The two governing bodies concluded that the U.S. players did not desecrate a Canadian flag prior to Canada’s 3-2 victory over the U.S.
The report did not identify the source of the rumor.
“The U.S. Olympic Women’s Team players and staff, as well as the entire USA Hockey organization, would like to make it clear that—contrary to reported accusations—there were no acts of disrespect committed against the Canadian flag by our athletes at any time,” said USA Hockey Executive Director Doug Palazzari. “Following an investigation by both organizations this is a case of false information being circulated by an unidentified third party.”

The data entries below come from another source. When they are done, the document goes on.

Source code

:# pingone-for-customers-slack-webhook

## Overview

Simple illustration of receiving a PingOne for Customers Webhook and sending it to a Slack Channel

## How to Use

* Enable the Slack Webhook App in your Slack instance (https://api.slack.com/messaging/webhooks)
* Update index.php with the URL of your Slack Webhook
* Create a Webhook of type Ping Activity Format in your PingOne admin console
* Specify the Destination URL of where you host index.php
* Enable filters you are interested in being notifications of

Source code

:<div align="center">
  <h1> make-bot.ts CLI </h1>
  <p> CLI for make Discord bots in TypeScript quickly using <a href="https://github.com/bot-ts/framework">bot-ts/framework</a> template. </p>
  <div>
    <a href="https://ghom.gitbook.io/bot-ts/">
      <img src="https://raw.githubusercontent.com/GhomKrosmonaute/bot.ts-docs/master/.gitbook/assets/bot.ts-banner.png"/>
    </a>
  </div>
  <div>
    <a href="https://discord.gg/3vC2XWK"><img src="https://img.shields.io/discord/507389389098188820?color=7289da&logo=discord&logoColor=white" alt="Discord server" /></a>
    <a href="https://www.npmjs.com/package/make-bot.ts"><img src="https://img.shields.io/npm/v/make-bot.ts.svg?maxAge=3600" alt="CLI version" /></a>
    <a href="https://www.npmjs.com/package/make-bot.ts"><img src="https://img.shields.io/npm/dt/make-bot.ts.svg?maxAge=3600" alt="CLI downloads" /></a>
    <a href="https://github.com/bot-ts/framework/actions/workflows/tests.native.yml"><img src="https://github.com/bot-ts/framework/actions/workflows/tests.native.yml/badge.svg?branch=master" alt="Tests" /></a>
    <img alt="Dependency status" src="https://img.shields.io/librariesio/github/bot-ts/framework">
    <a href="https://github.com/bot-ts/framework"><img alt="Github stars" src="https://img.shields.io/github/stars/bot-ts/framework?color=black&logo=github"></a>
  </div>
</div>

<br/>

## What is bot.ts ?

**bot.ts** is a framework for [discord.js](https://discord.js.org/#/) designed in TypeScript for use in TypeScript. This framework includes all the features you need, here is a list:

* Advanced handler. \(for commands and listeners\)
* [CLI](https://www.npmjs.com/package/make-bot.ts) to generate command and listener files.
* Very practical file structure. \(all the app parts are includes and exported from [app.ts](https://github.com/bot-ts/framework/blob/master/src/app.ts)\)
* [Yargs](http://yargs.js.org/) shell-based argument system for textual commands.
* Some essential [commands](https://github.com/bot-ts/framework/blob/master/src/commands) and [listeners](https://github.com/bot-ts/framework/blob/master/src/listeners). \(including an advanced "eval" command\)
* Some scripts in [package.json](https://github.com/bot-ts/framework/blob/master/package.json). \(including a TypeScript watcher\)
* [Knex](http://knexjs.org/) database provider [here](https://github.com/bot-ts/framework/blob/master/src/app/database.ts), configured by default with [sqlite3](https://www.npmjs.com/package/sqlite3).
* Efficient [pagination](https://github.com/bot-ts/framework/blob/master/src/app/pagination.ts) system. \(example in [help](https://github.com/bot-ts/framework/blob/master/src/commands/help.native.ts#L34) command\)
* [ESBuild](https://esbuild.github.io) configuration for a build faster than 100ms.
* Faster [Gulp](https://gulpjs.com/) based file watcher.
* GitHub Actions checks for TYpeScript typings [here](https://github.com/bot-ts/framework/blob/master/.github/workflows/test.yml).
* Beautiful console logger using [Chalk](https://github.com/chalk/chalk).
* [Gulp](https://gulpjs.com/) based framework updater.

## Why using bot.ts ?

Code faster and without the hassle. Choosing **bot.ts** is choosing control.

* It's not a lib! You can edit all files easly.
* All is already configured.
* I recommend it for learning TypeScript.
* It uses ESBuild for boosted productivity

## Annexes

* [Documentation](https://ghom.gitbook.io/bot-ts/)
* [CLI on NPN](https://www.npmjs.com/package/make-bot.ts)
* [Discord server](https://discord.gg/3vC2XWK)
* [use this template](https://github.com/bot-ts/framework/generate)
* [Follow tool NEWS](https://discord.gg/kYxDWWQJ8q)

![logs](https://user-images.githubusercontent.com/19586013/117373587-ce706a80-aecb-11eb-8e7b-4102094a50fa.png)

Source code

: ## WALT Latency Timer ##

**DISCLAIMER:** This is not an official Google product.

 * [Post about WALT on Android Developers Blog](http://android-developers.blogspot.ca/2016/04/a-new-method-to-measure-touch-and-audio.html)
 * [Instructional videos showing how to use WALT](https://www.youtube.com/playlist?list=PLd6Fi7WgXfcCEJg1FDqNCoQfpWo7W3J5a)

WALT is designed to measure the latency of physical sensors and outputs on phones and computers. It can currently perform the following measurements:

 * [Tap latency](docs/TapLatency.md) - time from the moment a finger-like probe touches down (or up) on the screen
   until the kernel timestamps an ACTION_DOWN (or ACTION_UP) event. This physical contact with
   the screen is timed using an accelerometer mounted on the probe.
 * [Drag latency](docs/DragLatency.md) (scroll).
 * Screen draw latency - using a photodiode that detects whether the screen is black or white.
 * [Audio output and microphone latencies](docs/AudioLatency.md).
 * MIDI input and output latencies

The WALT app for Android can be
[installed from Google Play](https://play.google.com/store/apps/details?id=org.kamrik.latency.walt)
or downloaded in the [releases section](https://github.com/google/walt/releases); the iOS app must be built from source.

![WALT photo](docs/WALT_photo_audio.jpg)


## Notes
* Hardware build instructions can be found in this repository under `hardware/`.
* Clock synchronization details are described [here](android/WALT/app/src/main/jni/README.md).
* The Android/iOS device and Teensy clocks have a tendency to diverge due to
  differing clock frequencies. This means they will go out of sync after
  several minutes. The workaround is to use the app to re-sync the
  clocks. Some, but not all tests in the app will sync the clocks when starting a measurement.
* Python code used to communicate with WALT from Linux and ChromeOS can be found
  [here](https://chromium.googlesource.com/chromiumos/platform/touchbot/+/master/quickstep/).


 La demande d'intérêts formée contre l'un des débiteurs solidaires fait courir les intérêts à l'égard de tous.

The rumors were first made public by Canadian MVP Hayley Wickenheiser in a CBC postgame interview.
“I hear they had our flag on their dressing room floor,” Wickenheiser said. “I wonder if they’d like us to sign it.”
Harvard’s Angela Ruggiero ’02-’04 and incoming Harvard freshman Julie Chu ’06 were among those U.S. players offering vehement denials that the incident ever took place.
“I can’t imagine something like that taking place,” Chu told the New York Post. “We wouldn’t disrespect another nation’s flag just as we hope no one would disrespect our flag.”
Canadian Hockey Association President Bob Nicholson did his best to patch the discord created by the controversy with a message of unity.
“Canada’s National Women’s Team has the utmost respect and admiration for our rivals from the U.S.,” he said. “We congratulate the U.S. team on a tremendous season and look forward to continuing our great relationship with U.S. hockey.”